_With the exception of Werner Herzog, who refers to his factual films as “feature films in disguise”, few directors switch fluently from fiction to documentary. Britain’s James Marsh, however, is one of those exceptions. Perhaps most famous for Man On Wire (2008), his Oscar-winning portrait of Philippe Petit, the tightrope-walking Frenchman who scaled the Twin Towers in 1974, Marsh has split his time between both camps since making his debut with the warped, quasi-factual Wisconsin Death Trip in 1999. His latest feature, Shadow Dancer, though, is his most outstanding fiction work yet, a two-hander, set in early 90s Northern Ireland, about an MI5 agent, Mac (Clive Owen), trying to persuade a single mother (Andrea Riseborough) to inform on her IRA family.

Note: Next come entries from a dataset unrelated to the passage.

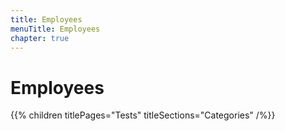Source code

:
 ```yaml
---
title: Employees
menuTitle: Employees
chapter: true
---
```


# Employees

{{% children titlePages="Tests" titleSections="Categories" /%}}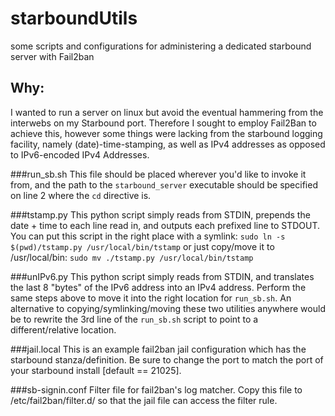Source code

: # starboundUtils
some scripts and configurations for administering a dedicated starbound server with Fail2ban

## Why:
I wanted to run a server on linux but avoid the eventual hammering from the interwebs on my Starbound port. Therefore I sought to employ Fail2Ban to achieve this, however some things were lacking from the starbound logging facility, namely (date)-time-stamping, as well as IPv4 addresses as opposed to IPv6-encoded IPv4 Addresses.

###run_sb.sh
This file should be placed wherever you'd like to invoke it from, and the path to the `starbound_server` executable should be specified on line 2 where the `cd` directive is.

###tstamp.py
This python script simply reads from STDIN, prepends the date + time to each line read in, and outputs each prefixed line to STDOUT.  You can put this script in the right place with a symlink:
```sudo ln -s $(pwd)/tstamp.py /usr/local/bin/tstamp```
or just copy/move it to /usr/local/bin:
```sudo mv ./tstamp.py /usr/local/bin/tstamp```

###unIPv6.py
This python script simply reads from STDIN, and translates the last 8 "bytes" of the IPv6 address into an IPv4 address.  Perform the same steps above to move it into the right location for `run_sb.sh`.  An alternative to copying/symlinking/moving these two utilities anywhere would be to rewrite the 3rd line of the `run_sb.sh` script to point to a different/relative location.

###jail.local
This is an example fail2ban jail configuration which has the starbound stanza/definition.  Be sure to change the port to match the port of your starbound install [default == 21025].

###sb-signin.conf
Filter file for fail2ban's log matcher.  Copy this file to /etc/fail2ban/filter.d/ so that the jail file can access the filter rule.
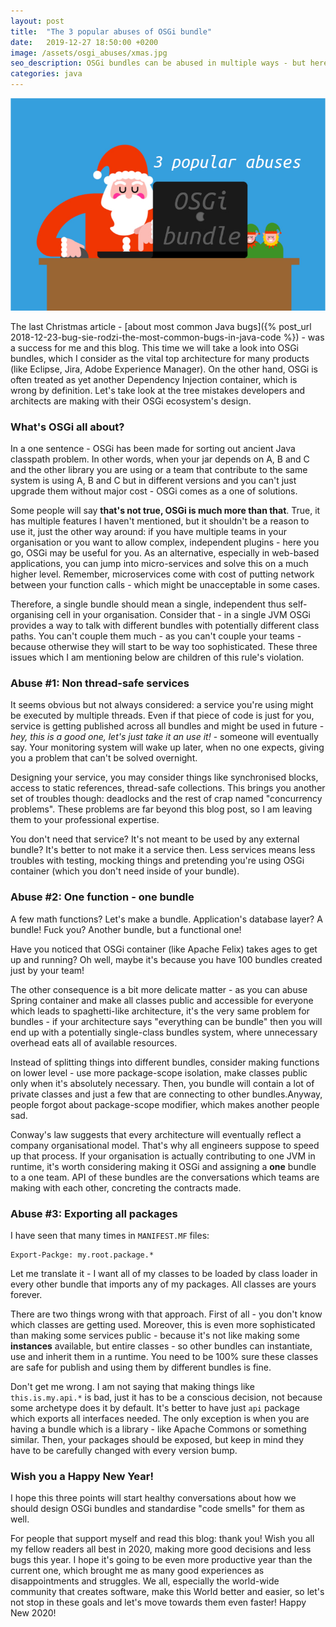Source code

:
 ```yaml
---
layout: post
title:  "The 3 popular abuses of OSGi bundle"
date:   2019-12-27 18:50:00 +0200
image: /assets/osgi_abuses/xmas.jpg
seo_description: OSGi bundles can be abused in multiple ways - but here's the top 3.
categories: java
---
```


![Santa writing another OSGi bugs](/assets/osgi_abuses/xmas.jpg)

The last Christmas article - [about most common Java bugs]({% post_url 2018-12-23-bug-sie-rodzi-the-most-common-bugs-in-java-code %}) - was a success for me and this blog. This time we will take a look into OSGi bundles, which I consider as the vital top architecture for many products (like Eclipse, Jira, Adobe Experience Manager). On the other hand, OSGi is often treated as yet another Dependency Injection container, which is wrong by definition. Let's take look at the tree mistakes developers and architects are making with their OSGi ecosystem's design.

<!-- more -->

### What's OSGi all about?

In a one sentence - OSGi has been made for sorting out ancient Java classpath problem. In other words, when your jar depends on A, B and C and the other library you are using or a team that contribute to the same system is using A, B and C but in different versions and you can't just upgrade them without major cost - OSGi comes as a one of solutions.

Some people will say **that's not true, OSGi is much more than that**. True, it has multiple features I haven't mentioned, but it shouldn't be a reason to use it, just the other way around: if you have multiple teams in your organisation or you want to allow complex, independent plugins - here you go, OSGi may be useful for you. As an alternative, especially in web-based applications, you can jump into micro-services and solve this on a much higher level. Remember, microservices come with cost of putting network between your function calls - which might be unacceptable in some cases.

Therefore, a single bundle should mean a single, independent thus self-organising cell in your organisation. Consider that - in a single JVM OSGi provides a way to talk with different bundles with potentially different class paths. You can't couple them much - as you can't couple your teams - because otherwise they will start to be way too sophisticated. These three issues which I am mentioning below are children of this rule's violation.

### Abuse #1: Non thread-safe services

It seems obvious but not always considered: a service you're using might be executed by multiple threads. Even if that piece of code is just for you, service is getting published across all bundles and might be used in future - *hey, this is a good one, let's just take it an use it!* - someone will eventually say. Your monitoring system will wake up later, when no one expects, giving you a problem that can't be solved overnight.

Designing your service, you may consider things like synchronised blocks, access to static references, thread-safe collections. This brings you another set of troubles though: deadlocks and the rest of crap named "concurrency problems". These problems are far beyond this blog post, so I am leaving them to your professional expertise.

You don't need that service? It's not meant to be used by any external bundle? It's better to not make it a service then. Less services means less troubles with testing, mocking things and pretending you're using OSGi container (which you don't need inside of your bundle).

### Abuse #2: One function - one bundle

A few math functions? Let's make a bundle. Application's database layer? A bundle! Fuck you? Another bundle, but a functional one!

Have you noticed that OSGi container (like Apache Felix) takes ages to get up and running? Oh well, maybe it's because you have 100 bundles created just by your team!

The other consequence is a bit more delicate matter - as you can abuse Spring container and make all classes public and accessible for everyone which leads to spaghetti-like architecture, it's the very same problem for bundles - if your architecture says "everything can be bundle" then you will end up with a potentially single-class bundles system, where unnecessary overhead eats all of available resources. 

Instead of splitting things into different bundles, consider making functions on lower level - use more package-scope isolation, make classes public only when it's absolutely necessary. Then, you bundle will contain a lot of private classes and just a few that are connecting to other bundles.Anyway, people forgot about package-scope modifier, which makes another people sad.

Conway's law suggests that every architecture will eventually reflect a company organisational model. That's why all engineers suppose to speed up that process. If your organisation is actually contributing to one JVM in runtime, it's worth considering making it OSGi and assigning a **one** bundle to a one team. API of these bundles are the conversations which teams are making with each other, concreting the contracts made.

### Abuse #3: Exporting all packages

I have seen that many times in `MANIFEST.MF` files:

```
Export-Packge: my.root.package.*
```

Let me translate it - I want all of my classes to be loaded by class loader in every other bundle that imports any of my packages. All classes are yours forever.

There are two things wrong with that approach. First of all - you don't know which classes are getting used. Moreover, this is even more sophisticated than making some services public - because it's not like making some **instances** available, but entire classes - so other bundles can instantiate, use and inherit them in a runtime. You need to be 100% sure these classes are safe for publish and using them by different bundles is fine.

Don't get me wrong. I am not saying that making things like `this.is.my.api.*` is bad, just it has to be a conscious decision, not because some archetype does it by default. It's better to have just `api` package which exports all interfaces needed. The only exception is when you are having a bundle which is a library - like Apache Commons or something similar. Then, your packages should be exposed, but keep in mind they have to be carefully changed with every version bump.

### Wish you a Happy New Year!

I hope this three points will start healthy conversations about how we should design OSGi bundles and standardise "code smells" for them as well.

For people that support myself and read this blog: thank you! Wish you all my fellow readers all best in 2020, making more good decisions and less bugs this year. I hope it's going to be even more productive year than the current one, which brought me as many good experiences as disappointments and struggles. We all, especially the world-wide community that creates software, make this World better and easier, so let's not stop in these goals and let's move towards them even faster! Happy New 2020!
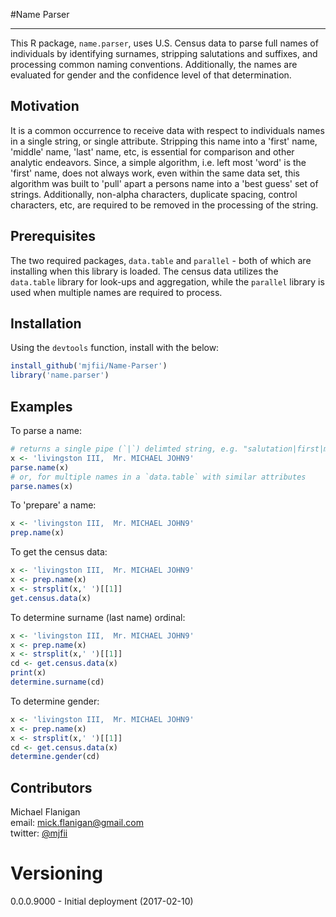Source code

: #Name Parser

---

This R package, `name.parser`, uses U.S. Census data to parse full names of individuals by identifying surnames, stripping salutations and suffixes, and processing common naming conventions.  Additionally, the names are evaluated for gender and the confidence level of that determination.

## Motivation

It is a common occurrence to receive data with respect to individuals names in a single string, or single attribute.  Stripping this name into a 'first' name, 'middle' name, 'last' name, etc, is essential for comparison and other analytic endeavors.  Since, a simple algorithm, i.e. left most 'word' is the 'first' name, does not always work, even within the same data set, this algorithm was built to 'pull' apart a persons name into a 'best guess' set of strings.  Additionally, non-alpha characters, duplicate spacing, control characters, etc, are required to be removed in the processing of the string.

## Prerequisites

The two required packages, `data.table` and `parallel` - both of which are installing when this library is loaded.  The census data utilizes the `data.table` library for look-ups and aggregation, while the `parallel` library is used when multiple names are required to process.

## Installation

Using the `devtools` function, install with the below:

```r
install_github('mjfii/Name-Parser')
library('name.parser')
```

## Examples

To parse a name:

```r
# returns a single pipe (`|`) delimted string, e.g. "salutation|first|middle|last|suffix|gender|confidence".
x <- 'livingston III,  Mr. MICHAEL JOHN9'
parse.name(x)
# or, for multiple names in a `data.table` with similar attributes
parse.names(x)
```

To 'prepare' a name:
```r
x <- 'livingston III,  Mr. MICHAEL JOHN9'
prep.name(x)  
```

To get the census data:
```r
x <- 'livingston III,  Mr. MICHAEL JOHN9'
x <- prep.name(x)
x <- strsplit(x,' ')[[1]]
get.census.data(x)
```

To determine surname (last name) ordinal:
```r
x <- 'livingston III,  Mr. MICHAEL JOHN9'
x <- prep.name(x)
x <- strsplit(x,' ')[[1]]
cd <- get.census.data(x)
print(x)
determine.surname(cd)
```

To determine gender:
```r
x <- 'livingston III,  Mr. MICHAEL JOHN9'
x <- prep.name(x)
x <- strsplit(x,' ')[[1]]
cd <- get.census.data(x)
determine.gender(cd)
```

## Contributors

Michael Flanigan  
 email: [mick.flanigan@gmail.com](mick.flanigan@gmail.com)  
 twitter: [@mjfii](https://twitter.com/mjfii)  

# Versioning

0.0.0.9000 - Initial deployment (2017-02-10)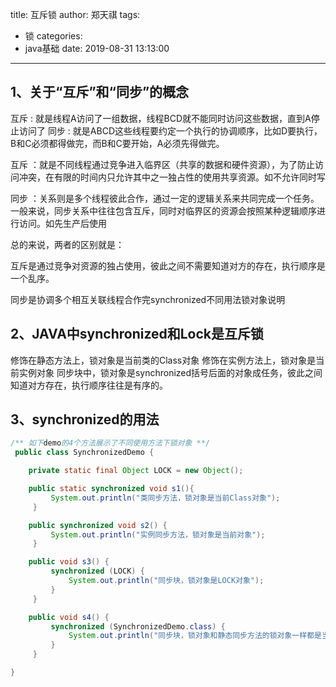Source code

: title: 互斥锁
author: 郑天祺
tags:
  - 锁
categories:
  - java基础
date: 2019-08-31 13:13:00

---

## 1、关于“互斥”和“同步”的概念

互斥 : 就是线程A访问了一组数据，线程BCD就不能同时访问这些数据，直到A停止访问了
同步 : 就是ABCD这些线程要约定一个执行的协调顺序，比如D要执行，B和C必须都得做完，而B和C要开始，A必须先得做完。

互斥 ：就是不同线程通过竞争进入临界区（共享的数据和硬件资源），为了防止访问冲突，在有限的时间内只允许其中之一独占性的使用共享资源。如不允许同时写

同步 ：关系则是多个线程彼此合作，通过一定的逻辑关系来共同完成一个任务。一般来说，同步关系中往往包含互斥，同时对临界区的资源会按照某种逻辑顺序进行访问。如先生产后使用

总的来说，两者的区别就是：

互斥是通过竞争对资源的独占使用，彼此之间不需要知道对方的存在，执行顺序是一个乱序。

同步是协调多个相互关联线程合作完synchronized不同用法锁对象说明

## 2、JAVA中synchronized和Lock是互斥锁

 修饰在静态方法上，锁对象是当前类的Class对象
 修饰在实例方法上，锁对象是当前实例对象
 同步块中，锁对象是synchronized括号后面的对象成任务，彼此之间知道对方存在，执行顺序往往是有序的。

## 3、synchronized的用法

```java
/** 如下demo的4个方法展示了不同使用方法下锁对象 **/
 public class SynchronizedDemo {

    private static final Object LOCK = new Object();

    public static synchronized void s1(){
         System.out.println("类同步方法，锁对象是当前Class对象");
     }

    public synchronized void s2() {
         System.out.println("实例同步方法，锁对象是当前对象");
     }

    public void s3() {
         synchronized (LOCK) {
             System.out.println("同步块，锁对象是LOCK对象");
         }
     }

    public void s4() {
         synchronized (SynchronizedDemo.class) {
             System.out.println("同步块，锁对象和静态同步方法的锁对象一样都是当前Class对象");
         }
     }

}

 
```

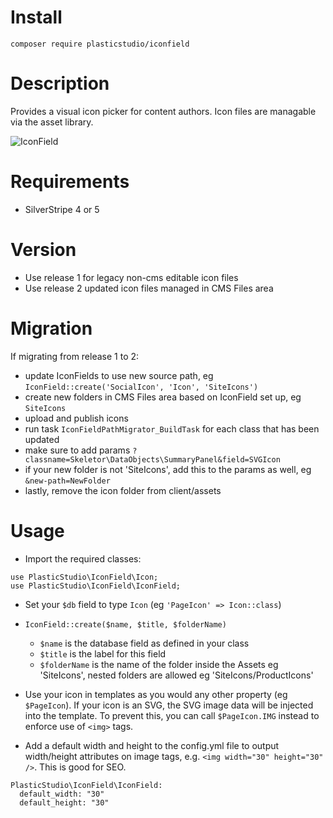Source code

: # Install

`composer require plasticstudio/iconfield`

# Description

Provides a visual icon picker for content authors. Icon files are managable via the asset library.

![IconField](https://raw.githubusercontent.com/PlasticStudio/IconField/master/screenshot.jpg)

# Requirements

- SilverStripe 4 or 5

# Version
- Use release 1 for legacy non-cms editable icon files
- Use release 2 updated icon files managed in CMS Files area

# Migration

If migrating from release 1 to 2:
- update IconFields to use new source path, eg `IconField::create('SocialIcon', 'Icon', 'SiteIcons')`
- create new folders in CMS Files area based on IconField set up, eg `SiteIcons`
- upload and publish icons
- run task `IconFieldPathMigrator_BuildTask` for each class that has been updated
- make sure to add params `?classname=Skeletor\DataObjects\SummaryPanel&field=SVGIcon`
- if your new folder is not 'SiteIcons', add this to the params as well, eg `&new-path=NewFolder`
- lastly, remove the icon folder from client/assets

# Usage

- Import the required classes:

```
use PlasticStudio\IconField\Icon;
use PlasticStudio\IconField\IconField;
```

- Set your `$db` field to type `Icon` (eg `'PageIcon' => Icon::class`)
- `IconField::create($name, $title, $folderName)`
  - `$name` is the database field as defined in your class
  - `$title` is the label for this field
  - `$folderName` is the name of the folder inside the Assets eg 'SiteIcons', nested folders are allowed eg 'SiteIcons/ProductIcons'

- Use your icon in templates as you would any other property (eg `$PageIcon`). If your icon is an SVG, the SVG image data will be injected into the template. To prevent this, you can call `$PageIcon.IMG` instead to enforce use of `<img>` tags.

- Add a default width and height to the config.yml file to output width/height attributes on image tags, e.g. `<img width="30" height="30" />`. This is good for SEO.

```
PlasticStudio\IconField\IconField:
  default_width: "30"
  default_height: "30"
```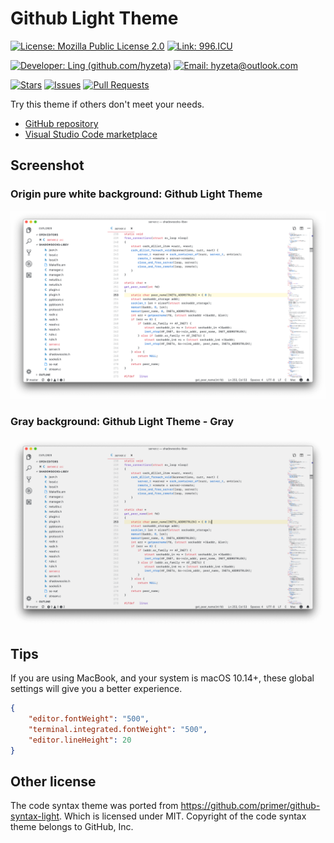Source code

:# Github Light Theme

[![License: Mozilla Public License 2.0](https://img.shields.io/static/v1.svg?label=License&message=Mozilla%20Public%20License%202.0&logoColor=ffffff&labelColor=565b60&color=e72565&style=flat&logo=read-the-docs)](https://spdx.org/licenses/MPL-2.0.html)
[![Link: 996.ICU](https://img.shields.io/static/v1.svg?label=Link&message=996%2EICU&logoColor=ffffff&labelColor=565b60&color=e72565&style=flat&logo=read-the-docs)](https://996.icu/#/en_US)

[![Developer: Ling (github.com/hyzeta)](https://img.shields.io/static/v1.svg?label=Developer&message=Ling%20%28github.com/hyzeta%29&logoColor=ffffff&labelColor=565b60&color=d242c1&style=flat&logo=github)](https://github.com/hyzeta)
[![Email: hyzeta@outlook.com](https://img.shields.io/static/v1.svg?label=Email&message=hyzeta%40outlook.com&logoColor=ffffff&labelColor=565b60&color=d242c1&style=flat&logo=gmail)](mailto:hyzeta@outlook.com)

[![Stars](https://img.shields.io/github/stars/hyzeta/vscode-theme-github-light.svg?label=Stars&logoColor=ffffff&labelColor=565b60&color=e36209&style=flat&logo=git)](https://github.com/Hyzeta/vscode-theme-github-light)
[![Issues](https://img.shields.io/github/issues/hyzeta/vscode-theme-github-light.svg?label=Issues&logoColor=ffffff&labelColor=565b60&color=e36209&style=flat&logo=git)](https://github.com/Hyzeta/vscode-theme-github-light/issues)
[![Pull Requests](https://img.shields.io/github/issues-pr/hyzeta/vscode-theme-github-light.svg?label=Pull%20Requests&logoColor=ffffff&labelColor=565b60&color=e36209&style=flat&logo=git)](https://github.com/Hyzeta/vscode-theme-github-light/pulls)

Try this theme if others don't meet your needs.

* [GitHub repository](https://github.com/Hyzeta/vscode-theme-github-light)
* [Visual Studio Code marketplace](https://marketplace.visualstudio.com/items?itemName=Hyzeta.vscode-theme-github-light)

## Screenshot

### Origin pure white background: Github Light Theme

![pure white background](./screenshot/0.png)

### Gray background: Github Light Theme - Gray

![gray background](./screenshot/1.png)

## Tips

If you are using MacBook, and your system is macOS 10.14+, these global settings will give you a better experience.

```json
{
    "editor.fontWeight": "500",
    "terminal.integrated.fontWeight": "500",
    "editor.lineHeight": 20
}
```

## Other license

The code syntax theme was ported from <https://github.com/primer/github-syntax-light>. Which is licensed under MIT. Copyright of the code syntax theme belongs to GitHub, Inc.
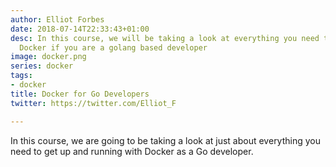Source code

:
 ```yaml
---
author: Elliot Forbes
date: 2018-07-14T22:33:43+01:00
desc: In this course, we will be taking a look at everything you need to know about
  Docker if you are a golang based developer
image: docker.png
series: docker
tags:
- docker
title: Docker for Go Developers
twitter: https://twitter.com/Elliot_F

---
```


In this course, we are going to be taking a look at just about everything you need to get up and running with Docker as a Go developer.
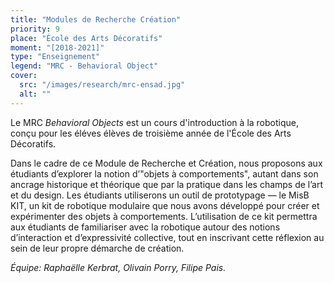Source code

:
 ```yaml
---
title: "Modules de Recherche Création"
priority: 9
place: "École des Arts Décoratifs"
moment: "[2018-2021]"
type: "Enseignement"
legend: "MRC - Behavioral Object"
cover:
  src: "/images/research/mrc-ensad.jpg"
  alt: ""
---
```


Le MRC _Behavioral Objects_ est un cours d'introduction à la robotique, conçu pour les éléves élèves de troisième année de l'École des Arts Décoratifs.

Dans le cadre de ce Module de Recherche et Création, nous proposons aux étudiants d’explorer la notion d’"objets à comportements", autant dans son ancrage historique et théorique que par la pratique dans les champs de l’art et du design. Les étudiants utiliserons un outil de prototypage — le MisB KIT, un kit de robotique modulaire que nous avons développé pour créer et expérimenter des objets à comportements. L’utilisation de ce kit permettra aux étudiants de familiariser avec la robotique autour des notions d’interaction et d’expressivité collective, tout en inscrivant cette réflexion au sein de leur propre démarche de création.

_Équipe: Raphaëlle Kerbrat, Olivain Porry, Filipe Pais._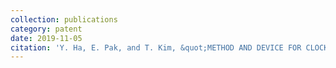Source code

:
 ```yaml
---
collection: publications
category: patent
date: 2019-11-05
citation: 'Y. Ha, E. Pak, and T. Kim, &quot;METHOD AND DEVICE FOR CLOCK OFFSET ESTIMATION AND PACKET DELAY TRACING,&quot; <i>CN-Registration No. ZL201710659956.6</i>'
---
```

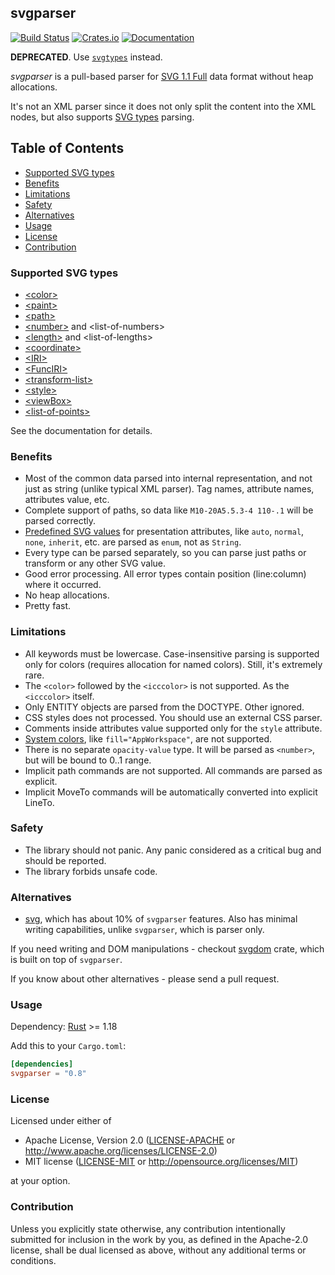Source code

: ## svgparser
[![Build Status]](https://travis-ci.org/RazrFalcon/svgparser)
[![Crates.io](https://img.shields.io/crates/v/svgparser.svg)](https://crates.io/crates/svgparser)
[![Documentation](https://docs.rs/svgparser/badge.svg)](https://docs.rs/svgparser)

[Build Status]: https://travis-ci.org/RazrFalcon/svgparser.svg?branch=master

**DEPRECATED**. Use [`svgtypes`](https://github.com/RazrFalcon/svgtypes) instead.

*svgparser* is a pull-based parser for [SVG 1.1 Full](https://www.w3.org/TR/SVG/)
data format without heap allocations.

It's not an XML parser since it does not only split the content into the XML nodes,
but also supports [SVG types](https://www.w3.org/TR/SVG/types.html#BasicDataTypes) parsing.

## Table of Contents
- [Supported SVG types](#supported-svg-types)
- [Benefits](#benefits)
- [Limitations](#limitations)
- [Safety](#safety)
- [Alternatives](#alternatives)
- [Usage](#usage)
- [License](#license)
- [Contribution](#contribution)

### Supported SVG types
 - [\<color\>](https://www.w3.org/TR/SVG/types.html#DataTypeColor)
 - [\<paint\>](https://www.w3.org/TR/SVG/painting.html#SpecifyingPaint)
 - [\<path\>](https://www.w3.org/TR/SVG/paths.html#PathData)
 - [\<number\>](https://www.w3.org/TR/SVG/types.html#DataTypeNumber) and \<list-of-numbers\>
 - [\<length\>](https://www.w3.org/TR/SVG/types.html#DataTypeLength) and \<list-of-lengths\>
 - [\<coordinate\>](https://www.w3.org/TR/SVG/types.html#DataTypeCoordinate)
 - [\<IRI\>](https://www.w3.org/TR/SVG/types.html#DataTypeIRI)
 - [\<FuncIRI\>](https://www.w3.org/TR/SVG/types.html#DataTypeFuncIRI)
 - [\<transform-list\>](https://www.w3.org/TR/SVG/types.html#DataTypeTransformList)
 - [\<style\>](https://www.w3.org/TR/SVG/styling.html#StyleAttribute)
 - [\<viewBox\>](https://www.w3.org/TR/SVG11/coords.html#ViewBoxAttribute)
 - [\<list-of-points\>](https://www.w3.org/TR/SVG11/shapes.html#PointsBNF)

See the documentation for details.

### Benefits
 - Most of the common data parsed into internal representation, and not just as string
   (unlike typical XML parser). Tag names, attribute names, attributes value, etc.
 - Complete support of paths, so data like `M10-20A5.5.3-4 110-.1` will be parsed correctly.
 - [Predefined SVG values](https://www.w3.org/TR/SVG/propidx.html) for presentation attributes,
   like `auto`, `normal`, `none`, `inherit`, etc. are parsed as `enum`, not as `String`.
 - Every type can be parsed separately, so you can parse just paths or transform
   or any other SVG value.
 - Good error processing. All error types contain position (line:column) where it occurred.
 - No heap allocations.
 - Pretty fast.

### Limitations
 - All keywords must be lowercase.
   Case-insensitive parsing is supported only for colors (requires allocation for named colors).
   Still, it's extremely rare.
 - The `<color>` followed by the `<icccolor>` is not supported. As the `<icccolor>` itself.
 - Only ENTITY objects are parsed from the DOCTYPE. Other ignored.
 - CSS styles does not processed. You should use an external CSS parser.
 - Comments inside attributes value supported only for the `style` attribute.
 - [System colors](https://www.w3.org/TR/css3-color/#css2-system), like `fill="AppWorkspace"`, are not supported.
 - There is no separate `opacity-value` type. It will be parsed as `<number>`,
   but will be bound to 0..1 range.
 - Implicit path commands are not supported. All commands are parsed as explicit.
 - Implicit MoveTo commands will be automatically converted into explicit LineTo.

### Safety

 - The library should not panic. Any panic considered as a critical bug
   and should be reported.
 - The library forbids unsafe code.

### Alternatives

- [svg](https://crates.io/crates/svg), which has about 10% of `svgparser` features.
  Also has minimal writing capabilities, unlike `svgparser`, which is parser only.

If you need writing and DOM manipulations - checkout
[svgdom](https://crates.io/crates/svgdom) crate, which is built on top of `svgparser`.

If you know about other alternatives - please send a pull request.

### Usage

Dependency: [Rust](https://www.rust-lang.org/) >= 1.18

Add this to your `Cargo.toml`:

```toml
[dependencies]
svgparser = "0.8"
```

### License

Licensed under either of

 * Apache License, Version 2.0
   ([LICENSE-APACHE](LICENSE-APACHE) or http://www.apache.org/licenses/LICENSE-2.0)
 * MIT license
   ([LICENSE-MIT](LICENSE-MIT) or http://opensource.org/licenses/MIT)

at your option.

### Contribution

Unless you explicitly state otherwise, any contribution intentionally submitted
for inclusion in the work by you, as defined in the Apache-2.0 license, shall be
dual licensed as above, without any additional terms or conditions.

When it premiered in Sundance in January, Shadow Dancer impressed audiences immediately with its ruthless, almost claustrophobic economy, starting with a long, dialogue-free sequence in which Riseborough’s character, Colette, is seen planting a bomb on the London Tube.
“I don’t like shooting dialogue – I like silent movies,” smiles Marsh, an affable man who looks younger than his 48 years. “And when I say silent movies, I mean films that observe – that show, as opposed to talk. So we definitely stripped back the dialogue, even while we were filming. The script evolved throughout, because I was always revising certain scenes, and we made some significant changes, especially to the end of the story. Because it became clear to me when we started to shoot the film that there needed to be a proper catharsis. But it’s one of those films where it’s best not to know how the last third of the film unfolds, because the whole thing is building towards a series of revelations that are being laid out quite carefully.”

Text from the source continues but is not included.